*WHAT IS NEEDED:*
Among the entries that follow, the required portion opens with the line containing "Decide how you’ll" and closes with the line containing "Example — River". Give that portion again exactly, and nothing else.

++++ WORKING DATA

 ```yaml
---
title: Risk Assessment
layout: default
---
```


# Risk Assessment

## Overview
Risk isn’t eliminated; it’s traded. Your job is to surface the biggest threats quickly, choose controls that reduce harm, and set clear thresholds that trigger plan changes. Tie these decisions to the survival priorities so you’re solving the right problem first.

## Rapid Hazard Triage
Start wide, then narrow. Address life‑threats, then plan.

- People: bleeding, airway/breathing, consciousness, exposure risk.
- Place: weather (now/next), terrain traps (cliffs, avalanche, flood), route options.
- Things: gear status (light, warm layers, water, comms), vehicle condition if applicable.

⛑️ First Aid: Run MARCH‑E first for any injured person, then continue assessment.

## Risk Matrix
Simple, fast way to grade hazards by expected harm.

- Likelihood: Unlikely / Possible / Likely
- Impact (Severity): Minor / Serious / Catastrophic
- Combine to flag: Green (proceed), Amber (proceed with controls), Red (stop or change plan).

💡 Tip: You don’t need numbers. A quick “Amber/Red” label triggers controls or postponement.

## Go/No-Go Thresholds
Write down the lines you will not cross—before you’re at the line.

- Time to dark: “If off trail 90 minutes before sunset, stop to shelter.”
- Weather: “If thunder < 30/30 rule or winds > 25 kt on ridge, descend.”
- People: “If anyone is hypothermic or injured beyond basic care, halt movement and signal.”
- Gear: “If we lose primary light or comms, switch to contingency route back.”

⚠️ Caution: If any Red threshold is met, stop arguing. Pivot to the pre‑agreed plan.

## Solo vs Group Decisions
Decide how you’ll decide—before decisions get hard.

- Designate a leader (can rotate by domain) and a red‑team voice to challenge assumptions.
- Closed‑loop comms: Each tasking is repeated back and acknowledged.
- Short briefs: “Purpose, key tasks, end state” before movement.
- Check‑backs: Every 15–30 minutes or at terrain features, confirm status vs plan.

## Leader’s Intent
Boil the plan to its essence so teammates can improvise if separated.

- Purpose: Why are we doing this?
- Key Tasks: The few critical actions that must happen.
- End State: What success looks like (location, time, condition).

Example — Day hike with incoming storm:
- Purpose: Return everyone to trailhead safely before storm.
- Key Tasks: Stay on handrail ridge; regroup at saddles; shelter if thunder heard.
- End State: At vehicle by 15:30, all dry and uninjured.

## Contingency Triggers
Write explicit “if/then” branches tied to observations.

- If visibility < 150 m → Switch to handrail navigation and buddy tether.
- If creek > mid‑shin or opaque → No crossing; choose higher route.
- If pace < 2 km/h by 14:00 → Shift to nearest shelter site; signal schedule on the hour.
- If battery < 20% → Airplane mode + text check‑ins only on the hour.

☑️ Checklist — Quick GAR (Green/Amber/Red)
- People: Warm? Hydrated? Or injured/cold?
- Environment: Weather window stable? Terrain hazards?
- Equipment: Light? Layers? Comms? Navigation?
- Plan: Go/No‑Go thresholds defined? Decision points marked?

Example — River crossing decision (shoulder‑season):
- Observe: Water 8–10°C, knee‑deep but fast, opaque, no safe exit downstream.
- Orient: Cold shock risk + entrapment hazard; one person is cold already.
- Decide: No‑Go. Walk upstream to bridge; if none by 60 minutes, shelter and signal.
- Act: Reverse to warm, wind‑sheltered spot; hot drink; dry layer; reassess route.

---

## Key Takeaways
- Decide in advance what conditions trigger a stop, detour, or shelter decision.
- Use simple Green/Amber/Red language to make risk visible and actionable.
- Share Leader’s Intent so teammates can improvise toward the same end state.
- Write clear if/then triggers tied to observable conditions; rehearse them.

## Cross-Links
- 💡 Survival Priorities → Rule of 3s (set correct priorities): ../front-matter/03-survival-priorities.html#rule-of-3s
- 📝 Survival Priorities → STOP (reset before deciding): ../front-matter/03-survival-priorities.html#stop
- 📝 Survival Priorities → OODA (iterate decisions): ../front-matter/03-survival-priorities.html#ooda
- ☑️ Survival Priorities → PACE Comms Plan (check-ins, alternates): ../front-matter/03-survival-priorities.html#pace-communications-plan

++++++++

*EXERCISE SOLUTION:*
Decide how you’ll decide—before decisions get hard.

- Designate a leader (can rotate by domain) and a red‑team voice to challenge assumptions.
- Closed‑loop comms: Each tasking is repeated back and acknowledged.
- Short briefs: “Purpose, key tasks, end state” before movement.
- Check‑backs: Every 15–30 minutes or at terrain features, confirm status vs plan.

## Leader’s Intent
Boil the plan to its essence so teammates can improvise if separated.

- Purpose: Why are we doing this?
- Key Tasks: The few critical actions that must happen.
- End State: What success looks like (location, time, condition).

Example — Day hike with incoming storm:
- Purpose: Return everyone to trailhead safely before storm.
- Key Tasks: Stay on handrail ridge; regroup at saddles; shelter if thunder heard.
- End State: At vehicle by 15:30, all dry and uninjured.

## Contingency Triggers
Write explicit “if/then” branches tied to observations.

- If visibility < 150 m → Switch to handrail navigation and buddy tether.
- If creek > mid‑shin or opaque → No crossing; choose higher route.
- If pace < 2 km/h by 14:00 → Shift to nearest shelter site; signal schedule on the hour.
- If battery < 20% → Airplane mode + text check‑ins only on the hour.

☑️ Checklist — Quick GAR (Green/Amber/Red)
- People: Warm? Hydrated? Or injured/cold?
- Environment: Weather window stable? Terrain hazards?
- Equipment: Light? Layers? Comms? Navigation?
- Plan: Go/No‑Go thresholds defined? Decision points marked?

Example — River crossing decision (shoulder‑season):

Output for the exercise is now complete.